Plan B (2021)
Written by Prathi Srinivasan & Joshua Levy
Directed by Natalie Morales
There seems to be a resurgence of teen comedies in the last few years with the likes of Booksmart that follows the footsteps of Superbad with female leads. I am in for it, and I think I might be a little biased regarding Natalie Morales’s directorial debut.
This film is centered around Sunny (Kuhoo Verma), a straight-laced Indian-American teen who, with her stoner Mexican-American friend (Victoria Moroles), seeks to get plan B after a regretful sexual encounter.
I am in my thirties, and I still feel a weak spot when movies like these have representation similar to mine. There are times we’re there, but it feels as if the idea of even touching on our culture is a sacred thing. We can be cute little sidekicks but never the main characters. There’s never a sign on how we sometimes stand with one foot in one culture and the foot on the other. American, but not American enough. Other, but never other enough.
This film does that without it being overbearing.
It’s not the most fantastic film ever made, but I felt a closer relationship to this film than with Booksmart.
In Plan B, we don’t get the visual of being a grand school. It’s average at best. The students are forced to watch an abstinence-only film during sex ed, left questioning why the woman was the centerpiece of it.
The houses aren’t extravagant. Both main characters are coming from single-parent households. Sunny’s dad is never mentioned, and Lupe’s mom has died, leaving her with her brothers and father, who is also a pastor. Their homes are realistic in setting (except for Lupe’s room, although it is pretty cool).

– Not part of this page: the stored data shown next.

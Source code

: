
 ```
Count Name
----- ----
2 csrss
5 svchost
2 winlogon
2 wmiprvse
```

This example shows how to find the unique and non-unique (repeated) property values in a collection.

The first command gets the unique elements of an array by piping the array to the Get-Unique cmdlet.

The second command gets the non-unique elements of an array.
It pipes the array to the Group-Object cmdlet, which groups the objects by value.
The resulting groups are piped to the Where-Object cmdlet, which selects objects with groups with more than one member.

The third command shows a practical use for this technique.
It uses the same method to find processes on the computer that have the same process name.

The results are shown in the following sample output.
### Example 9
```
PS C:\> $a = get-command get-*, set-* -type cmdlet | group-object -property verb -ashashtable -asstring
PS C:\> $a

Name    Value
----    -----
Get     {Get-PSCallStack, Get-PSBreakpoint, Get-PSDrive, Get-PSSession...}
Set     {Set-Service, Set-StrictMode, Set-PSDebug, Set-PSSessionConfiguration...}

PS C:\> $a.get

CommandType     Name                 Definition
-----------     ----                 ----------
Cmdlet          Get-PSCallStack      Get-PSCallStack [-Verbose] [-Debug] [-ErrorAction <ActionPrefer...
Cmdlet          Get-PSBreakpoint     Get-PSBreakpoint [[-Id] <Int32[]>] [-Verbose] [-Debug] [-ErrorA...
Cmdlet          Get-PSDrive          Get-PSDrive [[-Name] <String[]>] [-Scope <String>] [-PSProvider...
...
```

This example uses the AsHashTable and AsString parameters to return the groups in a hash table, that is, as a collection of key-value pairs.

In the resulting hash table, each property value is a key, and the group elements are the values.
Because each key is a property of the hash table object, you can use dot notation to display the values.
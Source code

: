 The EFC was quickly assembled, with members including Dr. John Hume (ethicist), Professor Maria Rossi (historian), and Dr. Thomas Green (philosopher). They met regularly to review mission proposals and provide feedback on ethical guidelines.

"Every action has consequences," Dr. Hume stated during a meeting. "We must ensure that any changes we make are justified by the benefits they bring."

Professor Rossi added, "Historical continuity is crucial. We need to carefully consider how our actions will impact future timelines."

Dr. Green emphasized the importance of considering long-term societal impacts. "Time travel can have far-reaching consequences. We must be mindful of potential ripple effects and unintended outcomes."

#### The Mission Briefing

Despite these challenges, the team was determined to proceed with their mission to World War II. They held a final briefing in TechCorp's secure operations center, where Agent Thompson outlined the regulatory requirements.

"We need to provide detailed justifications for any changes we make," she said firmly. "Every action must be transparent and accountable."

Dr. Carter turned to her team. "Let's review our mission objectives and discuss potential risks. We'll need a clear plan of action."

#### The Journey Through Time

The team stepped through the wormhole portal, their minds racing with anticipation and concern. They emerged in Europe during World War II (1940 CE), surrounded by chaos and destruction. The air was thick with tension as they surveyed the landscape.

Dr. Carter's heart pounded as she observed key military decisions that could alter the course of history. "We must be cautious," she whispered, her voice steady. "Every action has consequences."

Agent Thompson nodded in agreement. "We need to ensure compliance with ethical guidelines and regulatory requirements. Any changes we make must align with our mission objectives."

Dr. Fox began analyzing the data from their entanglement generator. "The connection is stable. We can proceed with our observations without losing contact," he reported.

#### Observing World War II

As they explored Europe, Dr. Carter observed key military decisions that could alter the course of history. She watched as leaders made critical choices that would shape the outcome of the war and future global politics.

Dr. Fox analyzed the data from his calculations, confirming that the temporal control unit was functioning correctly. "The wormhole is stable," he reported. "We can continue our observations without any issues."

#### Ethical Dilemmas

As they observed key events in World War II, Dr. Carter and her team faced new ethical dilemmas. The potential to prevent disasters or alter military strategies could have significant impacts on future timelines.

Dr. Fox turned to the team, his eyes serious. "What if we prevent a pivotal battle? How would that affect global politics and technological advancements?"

I believed it when they went into a not-so-great bowling alley to see a band. The exterior looks less than stellar, and the band isn’t that amazing. I believed the scene of Sunny going to get food with her crush Hunter (Michael Provost) wasn’t shiny and pretty. They didn’t sit there and make fun of everyone and say how horrible it was. They were focused on the moment and each other. How many diners had I sat in with my friends and forgetting to care? It just felt cool to be out.
I felt a close tie when Sunny and Lupe go to a house party, and it looks run down. I had these experiences as a teen, entering sketchy places with only your friend as your company. The world feels frightful, and you are small.
I think I love seeing these films or any media depicting female friendships because they can be so intense. The way Sunny and Lupe talk about each other, it’s pure in their loyalty and love. They want to see the world, they want to have all these experiences, but they want to do it together.
The ending is what got to me. Sunny cries, broken down from frustration because the Planned Parenthood they spent all night trying to get to is closed, and before that, they’d been rejected from getting plan b from the pharmacy due to conscious/religious reasons. She’s just a kid, and so is Lupe, who needs the adults to take over.
Viewing this film makes me hope that Natalie Morales continues on this path without being compared to others. She’s not following anyone else. She’s giving a path for BIPOC to follow.